New to travel nursing

Specialties Travel

Published

I've been working as a RN for over a year and want to start travel nursing. I've talked with some representatives from different companies, but I'm not really sure how to pick one. Any thoughts, advice, recommendations, or tips?

Easy! Talk to enough of them and you will begin to sort out the BSers from the straight talkers. Your recruiter(s) are the very most important factor for success as a new traveler so focus on that rather than agency brands (which are seldom important). Your ability to communicate with your recruiter is paramount, so pick those who communication styles and frequency match your preferences (you can ask a manager for a switch of recruiters if you have some compelling reason to choose a particular agency).

You want recruiters who really wants you long term. A good recruiter will really try to give you a good fit for your first assignment so that you succeed and have that all important first travel assignment notch on your work history. Not only will you be more likely to stay a traveler, but you will be more likely to work again with that/those recruiter(s) - that is their self interest part. Unfortunately, you are going to have better luck with experienced recruiters, but generally new travelers are assigned to new recruiters - potential recipe for a bad first assignment. It is fine to ask the first recruiter you talk to how long they have had that position in the agency or industry (recruiters hop agencies almost as much as travelers) and even tell them that you don't feel like you are good match. "Nothing personal, but our communication styles don't mesh well." You can also "qualify" an agency by asking them for specific current assignments and pay in your specialty.

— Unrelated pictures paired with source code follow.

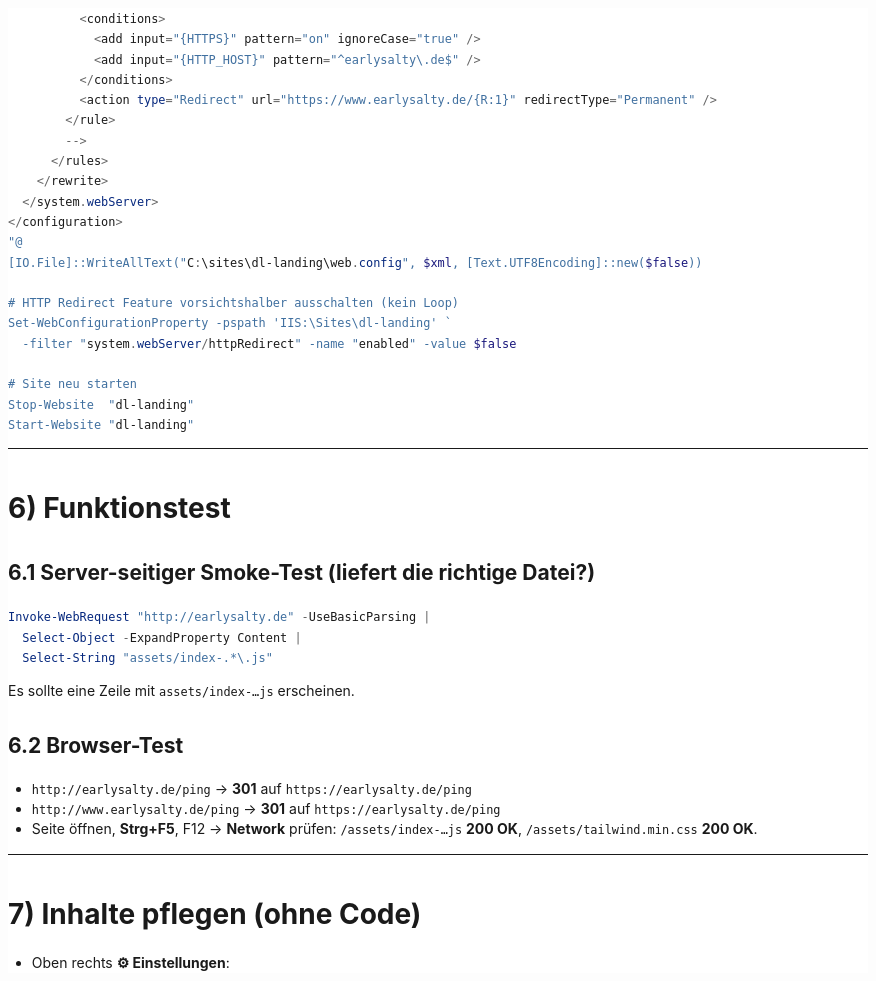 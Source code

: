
 ```powershell
          <conditions>
            <add input="{HTTPS}" pattern="on" ignoreCase="true" />
            <add input="{HTTP_HOST}" pattern="^earlysalty\.de$" />
          </conditions>
          <action type="Redirect" url="https://www.earlysalty.de/{R:1}" redirectType="Permanent" />
        </rule>
        -->
      </rules>
    </rewrite>
  </system.webServer>
</configuration>
"@
[IO.File]::WriteAllText("C:\sites\dl-landing\web.config", $xml, [Text.UTF8Encoding]::new($false))

# HTTP Redirect Feature vorsichtshalber ausschalten (kein Loop)
Set-WebConfigurationProperty -pspath 'IIS:\Sites\dl-landing' `
  -filter "system.webServer/httpRedirect" -name "enabled" -value $false

# Site neu starten
Stop-Website  "dl-landing"
Start-Website "dl-landing"
```

---

# 6) Funktionstest

## 6.1 Server-seitiger Smoke-Test (liefert die richtige Datei?)

```powershell
Invoke-WebRequest "http://earlysalty.de" -UseBasicParsing |
  Select-Object -ExpandProperty Content |
  Select-String "assets/index-.*\.js"
```

Es sollte eine Zeile mit `assets/index-…js` erscheinen.

## 6.2 Browser-Test

* `http://earlysalty.de/ping` → **301** auf `https://earlysalty.de/ping`
* `http://www.earlysalty.de/ping` → **301** auf `https://earlysalty.de/ping`
* Seite öffnen, **Strg+F5**, F12 → **Network** prüfen:
  `/assets/index-…js` **200 OK**, `/assets/tailwind.min.css` **200 OK**.

---

# 7) Inhalte pflegen (ohne Code)

* Oben rechts **⚙️ Einstellungen**:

Do not focus on top pay (or location) for your first assignment, and ditch recruiters who seem to focus on pay rather than the best fit for your experience and comfort level. Better pay will come almost automatically after a first successful assignment as you will be more competitive no matter the specialty. Some hospitals even don't allow candidates with no travel and you will become better at adapting to new hospitals with every assignment.

A final tip: Don't bother signing up with agencies who require you to do all the paperwork before they will discuss locations and pay. Not worth it. They may not even talk openly with you after that for one thing or may not have assignments you like, or pay is not competitive (after your first assignment of course). Kind of tough if you have a connection with the recruiter, but do understand that recruiters are in sales, their job is to "make" you like them and get you to sign up. So skip any agencies that don't talk to you, or that even have a non-recruiter talk to you first and you have to sign up to talk to an actual recruiter. It might be a great fit, but it too much work to find out (think of someone you dated that meets this description).

Ideally, you will hunt for good recruiters without giving out your contact information, even using caller ID blocking and refusing ploys to give out your phone number ("I have to go into a meeting, give me your phone number and I'll call you back"). A little late for you now perhaps, but it still a good strategy going forward with new to you agencies. It will reduce the noise coming your way for the next 20 years (personal experience). Only give out your contact info if you are convinced you want to work further with them. Take notes, think back on conversations and red flags or questions raised, and do a second round of interviewing recruiters (notice I didn't say agencies).

Specializes in ICU, and IR.

Can we just make Neds response a sticky? This question gets asked about 2-3 times a week.